What does it take for reconciliation? First, perhaps we need to understand what reconciliation really means. In a simple way, it means to set on friendly terms again. To reconcile with someone is the opposite of continuing to hate them. The end result of reconciliation is peace. The first step toward peace is the defeat of hatred. In his letter to the Ephesians, Paul described in detail how Jesus did this: “Having abolished in His flesh the enmity, that is, the law of commandments contained in ordinances, so as to create in Himself one new man from the two, thus making peace, 16 and that He might reconcile them both to God in one body through the cross, thereby putting to death the enmity. 17 And He came and preached peace to you who were afar off and to those who were near (Ephesians 2:15-17).”

Abolishing the hatred of sin doesn’t appear to make much sense to human reason. In order to defeat the hate, you must accept mistreatment. Paul tells us that Jesus abolished the enmity by taking it to the cross. In our Lenten series we’ve been tracing that very path from Gabbatha to Golgotha. Our text this evening tells us the specifics of what came along with abolishing the enmity. To accomplish that Jesus had to endure mistreatment. Luke lists three things. First, Jesus was falsely accused by the scribes. This was not just a random smattering of vain threats. Luke adds an adjective which tells us they were “vehement” accusations. Ever had someone publicly discredit your good name in front of others? It makes you angry doesn’t it? The scribes were doing that and more to Jesus. Not only were they trying to ruin His reputation publicly, they were trying to use those accusations to put Him to death. This was no game. This was a real, life and death situation.

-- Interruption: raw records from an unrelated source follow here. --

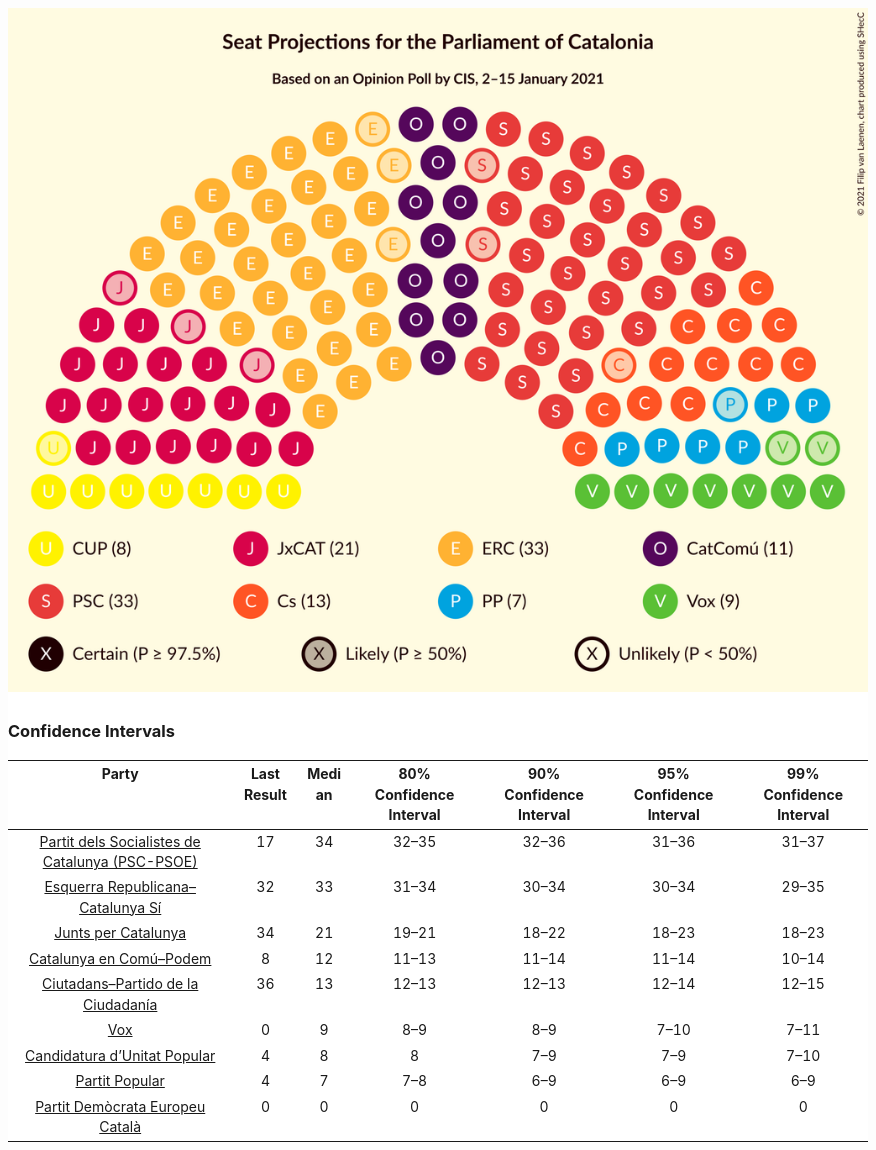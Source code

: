 ![Graph with seating plan not yet produced](2021-01-15-CIS-seating-plan.png "Seating Plan")

### Confidence Intervals

| Party | Last Result | Median | 80% Confidence Interval | 90% Confidence Interval | 95% Confidence Interval | 99% Confidence Interval |
|:-----:|:-----------:|:------:|:-----------------------:|:-----------------------:|:-----------------------:|:-----------------------:|
| <a href="#partit-dels-socialistes-de-catalunya-(psc-psoe)">Partit dels Socialistes de Catalunya (PSC-PSOE)</a> | 17 | 34 | 32–35 |32–36 |31–36 |31–37 |
| <a href="#esquerra-republicana–catalunya-sí">Esquerra Republicana–Catalunya Sí</a> | 32 | 33 | 31–34 |30–34 |30–34 |29–35 |
| <a href="#junts-per-catalunya">Junts per Catalunya</a> | 34 | 21 | 19–21 |18–22 |18–23 |18–23 |
| <a href="#catalunya-en-comú–podem">Catalunya en Comú–Podem</a> | 8 | 12 | 11–13 |11–14 |11–14 |10–14 |
| <a href="#ciutadans–partido-de-la-ciudadanía">Ciutadans–Partido de la Ciudadanía</a> | 36 | 13 | 12–13 |12–13 |12–14 |12–15 |
| <a href="#vox">Vox</a> | 0 | 9 | 8–9 |8–9 |7–10 |7–11 |
| <a href="#candidatura-d’unitat-popular">Candidatura d’Unitat Popular</a> | 4 | 8 | 8 |7–9 |7–9 |7–10 |
| <a href="#partit-popular">Partit Popular</a> | 4 | 7 | 7–8 |6–9 |6–9 |6–9 |
| <a href="#partit-demòcrata-europeu-català">Partit Demòcrata Europeu Català</a> | 0 | 0 | 0 |0 |0 |0 |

The second thing we’re told is that Herod’s men treated Jesus with contempt. Another way of describing this act is that they were treating Jesus as worthless or despising His very existence. Essentially, the soldiers thought Jesus was a piece of dirt, that His rights or His value, meant nothing. This is really the opposite of Emancipation. The reason that slavery is abolished in America is that all peoples’ rights are considered valid. This was not the way it was for Jesus. His existence was despised.

The third act we’re told follows closely to the second. Luke adds that the soldiers also mocked Jesus. They had already discredited the person of Jesus, now they moved on to His work. They recognized the claim He made as the Son of God and King of the Jews. And so, with heavy sarcasm mixed with hatred, they ridiculed Him by arraying Him in a robe as if they believed Him. It’s certainly one thing to be rejected, but mocking takes things to the next level. At that point you’re not just showing disagreement, you’re openly harassing the target.

In all these things, we certainly see pure enmity. But, the question is, how did Jesus abolish it? You’d think that He could do it by force and power, and He would have a just reason for doing so. But, that was not His method, nor would it accomplish His end goal. Jesus abolished the hatred or by taking it on Himself, by assuming it. He answered them nothing, as Isaiah had prophesied of Jesus, “He is despised and rejected by men, a Man of sorrows and acquainted with grief. Yet, He opened not His mouth (Isaiah 53:3,7).”     

The battle for reconciliation did not come down to which side could fight most vehemently against the other. Jesus won by taking the sin on His own shoulders and not responding. That is what it takes to abolish enmity. Only Jesus could accomplish such a victory. The power of the cross in that respect is foreign to human governments and institutions. No one doubts that the Emancipation Proclamation was a moral and noble pursuit, but it wouldn’t have come to anything without the force of an army. And despite that great moment of history, the enmity continues to linger to this day. One cannot help but stand in awe and wonder at the work of Jesus on this path to the cross. By what seemed to be such nonsensical measures He was accomplishing eternal peace for the world. Even the many so-called nonviolent protests and movements of our modern day cannot hold a candle to the peace of Christ. Outward force and the use of armies may fade to background, but hateful thoughts and intentions in the heart still abound under the guise of nonviolence.  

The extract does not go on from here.